Ah yes, the classic millennial problem… We have no plans, no idea what to do with ourselves, and absolutely do not want to have to come up with ideas for anyone else. (This, my friends, is why the most erotic three words in modern dating are “I have reservations”.)
I rattled off a few options.
“We could get brunch,” I offered. “Or grab a coffee.”
“I’m not hungry,” he came back, “and I don’t drink coffee.”
This was all over text. I waited a moment to see if he’d counter with his own ideas. None came.
“We could meet up to walk my dog,” I offered.
“Why would I want my first date to be meeting your dog?”
Instead of responding with, “Why would you want it to be anything? You apparently don’t do anything and expect other people to come up with ideas for you!”
I said, “I’m sorry, this isn’t going to work. Let’s cancel.”
“Okay, fine,” he responded. I could feel the saltiness through the text. But I didn’t care.
The thing is: if it’s going to be this hard to plan a casual Sunday afternoon meet up, there is no way we’re going to be able to figure anything else out for the rest of our lives. No, thanks.
The Wrong Person
Larry seemed like a really cool guy, but right after we made plans, I got a big health diagnosis and told him I needed to postpone. He was very understanding and told me to reach out if I needed anything (which is just the polite thing to say to a stranger who has just been diagnosed with a big health problem… or so I thought).
Several months later, when I had healed from said health problem, we re-matched on whatever app it was (Bumble? Tinder?) and started the conversation up again. I said I thought we’d matched before, because lo and behold, I had his phone number saved in my contacts!
We agreed to try again on meeting up for a quick drink on a Wednesday night somewhere. We kept messaging casually, since we hadn’t met yet and didn’t quite have a rapport or a list of things to talk about.

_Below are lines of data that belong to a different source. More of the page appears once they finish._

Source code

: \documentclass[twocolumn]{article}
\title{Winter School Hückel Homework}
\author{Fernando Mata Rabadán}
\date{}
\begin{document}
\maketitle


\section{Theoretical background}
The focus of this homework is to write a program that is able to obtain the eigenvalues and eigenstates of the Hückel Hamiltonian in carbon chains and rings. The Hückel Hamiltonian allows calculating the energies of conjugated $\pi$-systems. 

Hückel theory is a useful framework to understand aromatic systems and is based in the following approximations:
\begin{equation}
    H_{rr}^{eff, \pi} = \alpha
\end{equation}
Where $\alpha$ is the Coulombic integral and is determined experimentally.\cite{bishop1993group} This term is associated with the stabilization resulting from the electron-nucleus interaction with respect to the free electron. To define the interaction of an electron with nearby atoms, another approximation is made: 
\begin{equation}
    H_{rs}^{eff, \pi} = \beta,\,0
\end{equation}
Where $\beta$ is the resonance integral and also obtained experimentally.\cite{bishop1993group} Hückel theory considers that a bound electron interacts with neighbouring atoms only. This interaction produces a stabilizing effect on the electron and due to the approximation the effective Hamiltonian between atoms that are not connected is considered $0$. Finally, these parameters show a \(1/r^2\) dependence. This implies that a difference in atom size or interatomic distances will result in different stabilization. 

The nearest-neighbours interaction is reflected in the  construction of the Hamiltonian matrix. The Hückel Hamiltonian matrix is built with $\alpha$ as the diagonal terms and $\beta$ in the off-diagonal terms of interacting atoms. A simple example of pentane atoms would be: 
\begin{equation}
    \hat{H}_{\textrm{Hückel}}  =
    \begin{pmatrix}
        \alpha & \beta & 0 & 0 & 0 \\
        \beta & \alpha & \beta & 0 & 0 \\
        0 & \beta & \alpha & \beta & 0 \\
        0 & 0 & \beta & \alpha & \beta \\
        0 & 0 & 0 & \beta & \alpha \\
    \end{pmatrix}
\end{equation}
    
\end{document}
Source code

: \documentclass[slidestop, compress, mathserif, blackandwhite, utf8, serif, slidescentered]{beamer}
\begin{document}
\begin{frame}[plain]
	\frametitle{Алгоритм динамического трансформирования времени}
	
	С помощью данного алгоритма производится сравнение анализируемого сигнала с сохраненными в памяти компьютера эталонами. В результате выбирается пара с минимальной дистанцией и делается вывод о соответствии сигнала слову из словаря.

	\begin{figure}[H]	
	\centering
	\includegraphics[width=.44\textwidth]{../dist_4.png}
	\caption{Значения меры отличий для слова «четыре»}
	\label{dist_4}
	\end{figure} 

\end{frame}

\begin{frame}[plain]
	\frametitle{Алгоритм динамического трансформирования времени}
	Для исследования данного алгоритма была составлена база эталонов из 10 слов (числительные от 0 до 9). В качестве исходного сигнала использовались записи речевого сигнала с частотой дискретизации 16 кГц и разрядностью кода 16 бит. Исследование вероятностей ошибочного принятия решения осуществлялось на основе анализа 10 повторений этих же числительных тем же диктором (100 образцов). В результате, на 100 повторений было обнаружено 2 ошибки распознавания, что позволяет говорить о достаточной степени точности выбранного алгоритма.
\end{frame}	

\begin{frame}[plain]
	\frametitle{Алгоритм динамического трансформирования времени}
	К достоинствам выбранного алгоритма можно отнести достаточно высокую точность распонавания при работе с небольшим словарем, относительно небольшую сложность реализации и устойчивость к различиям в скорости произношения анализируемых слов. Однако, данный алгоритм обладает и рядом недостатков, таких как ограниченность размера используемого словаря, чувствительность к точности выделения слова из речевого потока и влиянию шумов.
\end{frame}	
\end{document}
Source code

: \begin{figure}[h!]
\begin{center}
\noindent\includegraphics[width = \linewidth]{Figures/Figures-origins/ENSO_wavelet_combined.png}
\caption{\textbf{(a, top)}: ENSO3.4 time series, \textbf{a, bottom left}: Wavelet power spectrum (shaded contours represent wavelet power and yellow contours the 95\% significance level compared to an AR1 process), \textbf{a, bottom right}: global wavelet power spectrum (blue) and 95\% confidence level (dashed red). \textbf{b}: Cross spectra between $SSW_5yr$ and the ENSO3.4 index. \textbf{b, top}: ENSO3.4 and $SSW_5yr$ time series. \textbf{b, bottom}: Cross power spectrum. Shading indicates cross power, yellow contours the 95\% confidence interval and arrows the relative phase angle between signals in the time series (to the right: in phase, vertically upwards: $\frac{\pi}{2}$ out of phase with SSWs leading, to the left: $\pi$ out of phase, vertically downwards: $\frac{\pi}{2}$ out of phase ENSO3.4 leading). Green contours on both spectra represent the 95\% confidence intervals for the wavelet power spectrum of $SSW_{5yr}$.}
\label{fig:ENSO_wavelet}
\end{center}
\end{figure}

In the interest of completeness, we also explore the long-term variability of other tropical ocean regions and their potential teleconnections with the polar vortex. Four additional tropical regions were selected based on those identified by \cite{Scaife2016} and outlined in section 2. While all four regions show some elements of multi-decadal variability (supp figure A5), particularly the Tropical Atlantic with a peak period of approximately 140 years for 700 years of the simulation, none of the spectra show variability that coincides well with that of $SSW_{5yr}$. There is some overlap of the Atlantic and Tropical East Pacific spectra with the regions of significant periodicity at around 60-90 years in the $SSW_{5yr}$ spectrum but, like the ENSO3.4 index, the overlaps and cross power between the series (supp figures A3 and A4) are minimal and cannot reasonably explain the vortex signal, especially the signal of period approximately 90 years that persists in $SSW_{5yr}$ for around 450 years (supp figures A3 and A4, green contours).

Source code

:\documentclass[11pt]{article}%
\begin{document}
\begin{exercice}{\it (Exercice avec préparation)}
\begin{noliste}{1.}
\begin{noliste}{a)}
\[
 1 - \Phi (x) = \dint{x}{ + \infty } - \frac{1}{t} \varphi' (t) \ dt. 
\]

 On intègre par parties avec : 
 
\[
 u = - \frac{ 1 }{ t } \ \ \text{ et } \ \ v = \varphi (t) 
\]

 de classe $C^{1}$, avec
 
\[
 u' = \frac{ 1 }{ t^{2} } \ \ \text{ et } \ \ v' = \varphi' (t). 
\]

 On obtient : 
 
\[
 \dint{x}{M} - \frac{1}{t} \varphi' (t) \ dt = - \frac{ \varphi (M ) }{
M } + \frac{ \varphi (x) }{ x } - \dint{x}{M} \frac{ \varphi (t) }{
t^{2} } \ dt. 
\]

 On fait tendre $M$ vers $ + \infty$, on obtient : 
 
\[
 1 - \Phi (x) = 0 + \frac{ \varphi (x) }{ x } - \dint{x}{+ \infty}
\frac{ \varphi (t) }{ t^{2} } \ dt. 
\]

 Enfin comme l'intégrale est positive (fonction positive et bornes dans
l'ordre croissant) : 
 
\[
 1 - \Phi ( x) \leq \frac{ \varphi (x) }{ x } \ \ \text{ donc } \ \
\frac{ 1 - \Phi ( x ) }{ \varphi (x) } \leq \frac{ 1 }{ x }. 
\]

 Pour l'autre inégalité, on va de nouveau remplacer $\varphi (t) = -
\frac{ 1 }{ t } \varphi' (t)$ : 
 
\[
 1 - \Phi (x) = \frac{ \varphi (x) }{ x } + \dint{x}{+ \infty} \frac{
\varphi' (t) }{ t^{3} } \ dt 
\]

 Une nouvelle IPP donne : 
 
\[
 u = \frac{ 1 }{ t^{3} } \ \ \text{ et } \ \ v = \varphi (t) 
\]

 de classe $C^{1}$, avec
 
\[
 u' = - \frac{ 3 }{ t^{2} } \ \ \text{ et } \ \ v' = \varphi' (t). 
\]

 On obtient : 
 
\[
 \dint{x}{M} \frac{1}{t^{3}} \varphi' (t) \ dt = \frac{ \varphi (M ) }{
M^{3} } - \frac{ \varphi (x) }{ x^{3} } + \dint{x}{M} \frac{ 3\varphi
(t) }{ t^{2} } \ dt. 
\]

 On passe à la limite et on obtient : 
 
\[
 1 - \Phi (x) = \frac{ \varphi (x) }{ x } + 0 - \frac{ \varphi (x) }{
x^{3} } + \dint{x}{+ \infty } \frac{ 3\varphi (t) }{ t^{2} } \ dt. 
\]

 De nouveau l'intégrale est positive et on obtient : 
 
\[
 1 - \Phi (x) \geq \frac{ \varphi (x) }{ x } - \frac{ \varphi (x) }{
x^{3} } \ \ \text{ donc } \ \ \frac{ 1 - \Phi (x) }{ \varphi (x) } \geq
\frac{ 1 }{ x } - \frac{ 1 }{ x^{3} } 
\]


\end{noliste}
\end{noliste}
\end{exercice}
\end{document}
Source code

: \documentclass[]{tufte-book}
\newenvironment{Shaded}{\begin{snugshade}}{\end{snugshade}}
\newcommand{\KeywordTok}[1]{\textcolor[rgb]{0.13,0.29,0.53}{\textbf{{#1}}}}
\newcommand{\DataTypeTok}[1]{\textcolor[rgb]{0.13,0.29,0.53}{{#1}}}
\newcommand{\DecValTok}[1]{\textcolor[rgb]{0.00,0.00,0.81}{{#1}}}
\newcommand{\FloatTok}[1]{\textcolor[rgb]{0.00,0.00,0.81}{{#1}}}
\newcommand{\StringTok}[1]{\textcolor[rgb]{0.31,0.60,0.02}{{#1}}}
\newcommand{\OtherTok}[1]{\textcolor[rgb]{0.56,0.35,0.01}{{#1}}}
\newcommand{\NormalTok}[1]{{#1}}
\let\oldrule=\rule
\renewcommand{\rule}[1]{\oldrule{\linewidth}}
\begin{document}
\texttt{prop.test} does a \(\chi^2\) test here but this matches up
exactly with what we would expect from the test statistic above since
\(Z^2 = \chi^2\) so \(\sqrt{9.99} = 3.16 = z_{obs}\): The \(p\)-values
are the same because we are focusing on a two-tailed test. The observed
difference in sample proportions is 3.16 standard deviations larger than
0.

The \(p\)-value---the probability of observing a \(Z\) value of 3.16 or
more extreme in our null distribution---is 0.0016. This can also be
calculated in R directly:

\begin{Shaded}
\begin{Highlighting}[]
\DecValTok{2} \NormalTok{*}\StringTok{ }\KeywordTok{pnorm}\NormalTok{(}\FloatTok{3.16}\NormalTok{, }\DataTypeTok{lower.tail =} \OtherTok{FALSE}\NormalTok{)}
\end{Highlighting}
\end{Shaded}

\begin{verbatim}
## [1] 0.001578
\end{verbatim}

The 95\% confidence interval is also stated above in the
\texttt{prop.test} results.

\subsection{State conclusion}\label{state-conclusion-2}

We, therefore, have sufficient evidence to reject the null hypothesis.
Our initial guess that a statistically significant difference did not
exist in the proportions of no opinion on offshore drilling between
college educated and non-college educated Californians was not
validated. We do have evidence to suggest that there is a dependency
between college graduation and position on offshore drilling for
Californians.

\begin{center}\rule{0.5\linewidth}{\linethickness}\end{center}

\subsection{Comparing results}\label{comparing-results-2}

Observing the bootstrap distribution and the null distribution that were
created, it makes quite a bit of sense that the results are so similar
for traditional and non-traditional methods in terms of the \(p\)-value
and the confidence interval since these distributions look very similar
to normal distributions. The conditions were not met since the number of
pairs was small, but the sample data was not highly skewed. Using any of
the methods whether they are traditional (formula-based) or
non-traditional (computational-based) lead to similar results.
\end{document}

The Tuesday before our Wednesday meeting, Larry texted me:
“Can I ask you something? Why didn’t you reach out after your health scare? Why did we have to rematch on the dating app?”
I stared dumbfoundedly at the phone. What did he mean? Like, why didn’t I ask him to drive me to the hospital? Or why wasn’t he the first person I thought of when I got out of surgery? Or was I supposed to message everyone on every dating app I’d ever met to let them know I was okay now?
“Because we’d never met and I didn’t know you,” I responded. “And that felt kind of weird and out of left field to me.”
“But we did meet,” he answered.
Uh. A bright red flag popped up in my head. He thought we’d met?
“No, we didn’t,” I assured him.
But he was adamant.
I went back into our message history and checked. Nope, there it was, right there, we had canceled our date and never messaged again until we rematched.
An actual argument ensued, where he accused me of lying. I screenshotted our conversation and sent it to him as proof. We had never rescheduled.
“We never met, dude,” I said.
“Don’t call me dude,” he responded.
I said I didn’t think this was a good idea and canceled our date, again. It was just a little too weird for me. He was salty about it, but he hasn’t contacted me since.
VERDICT: Trust your gut. You’re allowed to cancel on a date for whatever reason. Your time is valuable to you, and always should be. There are polite and kind ways to cancel on someone, but even those won’t always be received well. Also: don’t be a weirdo. Even if you think it’s cute. Save that for halfway through the first date at the earliest. That way you can at least practice having a normal conversation with a human being, rather than just texting them weirdly.